**Task to carry out:** The lines to transcribe run from the top of the material below to the line with "- **포스트 업로드**: 다른", inclusive. Leave the pictures behind.

**Dataset excerpts:**
•••••

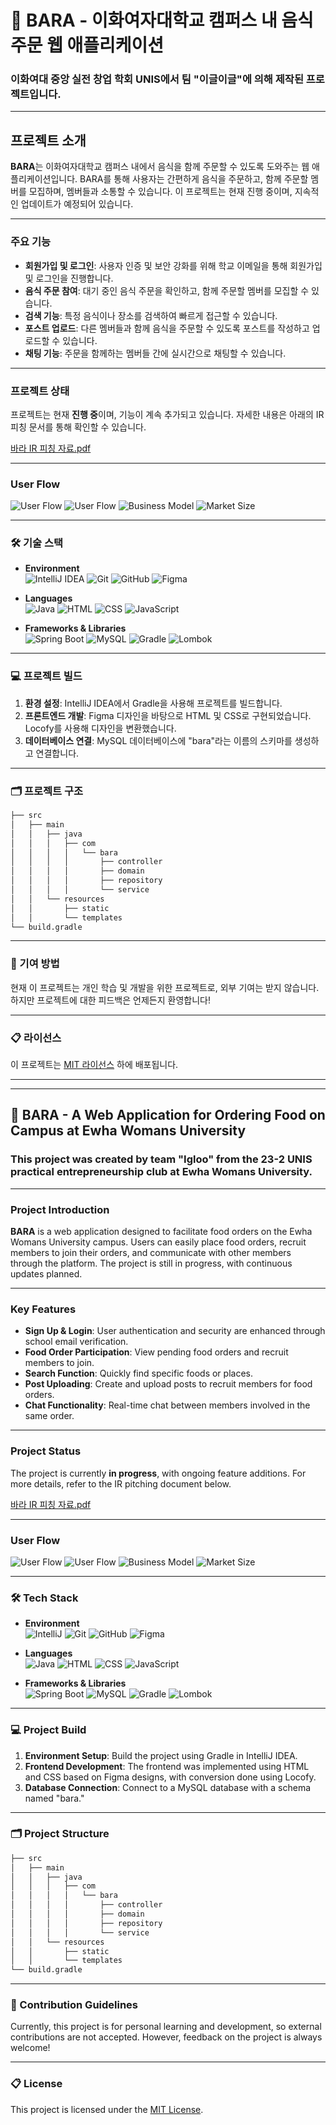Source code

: # 📱 BARA - 이화여자대학교 캠퍼스 내 음식 주문 웹 애플리케이션

### 이화여대 중앙 실전 창업 학회 UNIS에서 팀 "이글이글"에 의해 제작된 프로젝트입니다.

---

## 프로젝트 소개

**BARA**는 이화여자대학교 캠퍼스 내에서 음식을 함께 주문할 수 있도록 도와주는 웹 애플리케이션입니다. BARA를 통해 사용자는 간편하게 음식을 주문하고, 함께 주문할 멤버를 모집하며, 멤버들과 소통할 수 있습니다. 이 프로젝트는 현재 진행 중이며, 지속적인 업데이트가 예정되어 있습니다.

---

### 주요 기능

- **회원가입 및 로그인**: 사용자 인증 및 보안 강화를 위해 학교 이메일을 통해 회원가입 및 로그인을 진행합니다.
- **음식 주문 참여**: 대기 중인 음식 주문을 확인하고, 함께 주문할 멤버를 모집할 수 있습니다.
- **검색 기능**: 특정 음식이나 장소를 검색하여 빠르게 접근할 수 있습니다.
- **포스트 업로드**: 다른 멤버들과 함께 음식을 주문할 수 있도록 포스트를 작성하고 업로드할 수 있습니다.
- **채팅 기능**: 주문을 함께하는 멤버들 간에 실시간으로 채팅할 수 있습니다.

---

### 프로젝트 상태

프로젝트는 현재 **진행 중**이며, 기능이 계속 추가되고 있습니다. 자세한 내용은 아래의 IR 피칭 문서를 통해 확인할 수 있습니다.

[바라 IR 피칭 자료.pdf](https://github.com/user-attachments/files/16322955/ir.2.pptx)

---

### User Flow

![User Flow](https://github.com/Kareeenn/bara/blob/main/images/1.png)
![User Flow](https://github.com/Kareeenn/bara/blob/main/images/2.png)
![Business Model](https://github.com/Kareeenn/bara/blob/main/images/3.png)
![Market Size](https://github.com/Kareeenn/bara/blob/main/images/4.png)

---

### 🛠️ 기술 스택

- **Environment**  
  ![IntelliJ IDEA](https://img.shields.io/badge/IDE-IntelliJ%20IDEA-orange?style=for-the-badge&logo=intellij-idea&logoColor=white)
  ![Git](https://img.shields.io/badge/Version%20Control-Git-orange?style=for-the-badge&logo=git&logoColor=white)
  ![GitHub](https://img.shields.io/badge/Repository-GitHub-orange?style=for-the-badge&logo=github&logoColor=white)
  ![Figma](https://img.shields.io/badge/Design-Figma-purple?style=for-the-badge&logo=figma&logoColor=white)

- **Languages**  
  ![Java](https://img.shields.io/badge/Language-Java-blue?style=for-the-badge&logo=java&logoColor=white)
  ![HTML](https://img.shields.io/badge/Language-HTML5-red?style=for-the-badge&logo=html5&logoColor=white)
  ![CSS](https://img.shields.io/badge/Style-CSS3-blue?style=for-the-badge&logo=css3&logoColor=white)
  ![JavaScript](https://img.shields.io/badge/Script-JavaScript-yellow?style=for-the-badge&logo=javascript&logoColor=white)

- **Frameworks & Libraries**  
  ![Spring Boot](https://img.shields.io/badge/Framework-Spring%20Boot-brightgreen?style=for-the-badge&logo=spring-boot&logoColor=white)
  ![MySQL](https://img.shields.io/badge/Database-MySQL-blue?style=for-the-badge&logo=mysql&logoColor=white)
  ![Gradle](https://img.shields.io/badge/Build-Gradle-blue?style=for-the-badge&logo=gradle&logoColor=white)
  ![Lombok](https://img.shields.io/badge/Library-Lombok-red?style=for-the-badge&logo=lombok&logoColor=white)

---

### 💻 프로젝트 빌드

1. **환경 설정**: IntelliJ IDEA에서 Gradle을 사용해 프로젝트를 빌드합니다.
2. **프론트엔드 개발**: Figma 디자인을 바탕으로 HTML 및 CSS로 구현되었습니다. Locofy를 사용해 디자인을 변환했습니다.
3. **데이터베이스 연결**: MySQL 데이터베이스에 "bara"라는 이름의 스키마를 생성하고 연결합니다.

---

### 🗂️ 프로젝트 구조

```bash
├── src
│   ├── main
│   │   ├── java
│   │   │   ├── com
│   │   │   │   └── bara
│   │   │   │       ├── controller
│   │   │   │       ├── domain
│   │   │   │       ├── repository
│   │   │   │       └── service
│   │   └── resources
│   │       ├── static
│   │       └── templates
└── build.gradle
```

---

### 📝 기여 방법

현재 이 프로젝트는 개인 학습 및 개발을 위한 프로젝트로, 외부 기여는 받지 않습니다. 하지만 프로젝트에 대한 피드백은 언제든지 환영합니다!

---

### 📋 라이선스

이 프로젝트는 [MIT 라이선스](LICENSE) 하에 배포됩니다.

---
---


## 📱 BARA - A Web Application for Ordering Food on Campus at Ewha Womans University

### This project was created by team "Igloo" from the 23-2 UNIS practical entrepreneurship club at Ewha Womans University.

---

### Project Introduction

**BARA** is a web application designed to facilitate food orders on the Ewha Womans University campus. Users can easily place food orders, recruit members to join their orders, and communicate with other members through the platform. The project is still in progress, with continuous updates planned.

---

### Key Features

- **Sign Up & Login**: User authentication and security are enhanced through school email verification.
- **Food Order Participation**: View pending food orders and recruit members to join.
- **Search Function**: Quickly find specific foods or places.
- **Post Uploading**: Create and upload posts to recruit members for food orders.
- **Chat Functionality**: Real-time chat between members involved in the same order.

---

### Project Status

The project is currently **in progress**, with ongoing feature additions. For more details, refer to the IR pitching document below.

[바라 IR 피칭 자료.pdf](https://github.com/user-attachments/files/16322955/ir.2.pptx)

---

### User Flow

![User Flow](https://github.com/Kareeenn/bara/blob/main/images/1.png)
![User Flow](https://github.com/Kareeenn/bara/blob/main/images/2.png)
![Business Model](https://github.com/Kareeenn/bara/blob/main/images/3.png)
![Market Size](https://github.com/Kareeenn/bara/blob/main/images/4.png)

---

### 🛠️ Tech Stack

- **Environment**  
  ![IntelliJ](https://img.shields.io/badge/IDE-IntelliJ%20IDEA-orange?logo=intellij-idea&logoColor=white&style=for-the-badge)
  ![Git](https://img.shields.io/badge/Version%20Control-Git-orange?logo=git&logoColor=white&style=for-the-badge)
  ![GitHub](https://img.shields.io/badge/Repository-GitHub-orange?logo=github&logoColor=white&style=for-the-badge)
  ![Figma](https://img.shields.io/badge/Design-Figma-purple?logo=figma&logoColor=white&style=for-the-badge)

- **Languages**  
  ![Java](https://img.shields.io/badge/Language-Java-blue?logo=java&logoColor=white&style=for-the-badge)
  ![HTML](https://img.shields.io/badge/Language-HTML5-red?logo=html5&logoColor=white&style=for-the-badge)
  ![CSS](https://img.shields.io/badge/Style-CSS3-blue?logo=css3&logoColor=white&style=for-the-badge)
  ![JavaScript](https://img.shields.io/badge/Script-JavaScript-yellow?logo=javascript&logoColor=white&style=for-the-badge)

- **Frameworks & Libraries**  
  ![Spring Boot](https://img.shields.io/badge/Framework-Spring%20Boot-brightgreen?logo=spring-boot&logoColor=white&style=for-the-badge)
  ![MySQL](https://img.shields.io/badge/Database-MySQL-blue?logo=mysql&logoColor=white&style=for-the-badge)
  ![Gradle](https://img.shields.io/badge/Build-Gradle-blue?logo=gradle&logoColor=white&style=for-the-badge)
  ![Lombok](https://img.shields.io/badge/Library-Lombok-red?logo=lombok&logoColor=white&style=for-the-badge)

---

### 💻 Project Build

1. **Environment Setup**: Build the project using Gradle in IntelliJ IDEA.
2. **Frontend Development**: The frontend was implemented using HTML and CSS based on Figma designs, with conversion done using Locofy.
3. **Database Connection**: Connect to a MySQL database with a schema named "bara."

---

### 🗂️ Project Structure

```bash
├── src
│   ├── main
│   │   ├── java
│   │   │   ├── com
│   │   │   │   └── bara
│   │   │   │       ├── controller
│   │   │   │       ├── domain
│   │   │   │       ├── repository
│   │   │   │       └── service
│   │   └── resources
│   │       ├── static
│   │       └── templates
└── build.gradle
```

---

### 📝 Contribution Guidelines

Currently, this project is for personal learning and development, so external contributions are not accepted. However, feedback on the project is always welcome!

---

### 📋 License

This project is licensed under the [MIT License](LICENSE).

•••••

**Exercise response:**
Source code

: # 📱 BARA - 이화여자대학교 캠퍼스 내 음식 주문 웹 애플리케이션

### 이화여대 중앙 실전 창업 학회 UNIS에서 팀 "이글이글"에 의해 제작된 프로젝트입니다.

---

## 프로젝트 소개

**BARA**는 이화여자대학교 캠퍼스 내에서 음식을 함께 주문할 수 있도록 도와주는 웹 애플리케이션입니다. BARA를 통해 사용자는 간편하게 음식을 주문하고, 함께 주문할 멤버를 모집하며, 멤버들과 소통할 수 있습니다. 이 프로젝트는 현재 진행 중이며, 지속적인 업데이트가 예정되어 있습니다.

---

### 주요 기능

- **회원가입 및 로그인**: 사용자 인증 및 보안 강화를 위해 학교 이메일을 통해 회원가입 및 로그인을 진행합니다.
- **음식 주문 참여**: 대기 중인 음식 주문을 확인하고, 함께 주문할 멤버를 모집할 수 있습니다.
- **검색 기능**: 특정 음식이나 장소를 검색하여 빠르게 접근할 수 있습니다.
- **포스트 업로드**: 다른 멤버들과 함께 음식을 주문할 수 있도록 포스트를 작성하고 업로드할 수 있습니다.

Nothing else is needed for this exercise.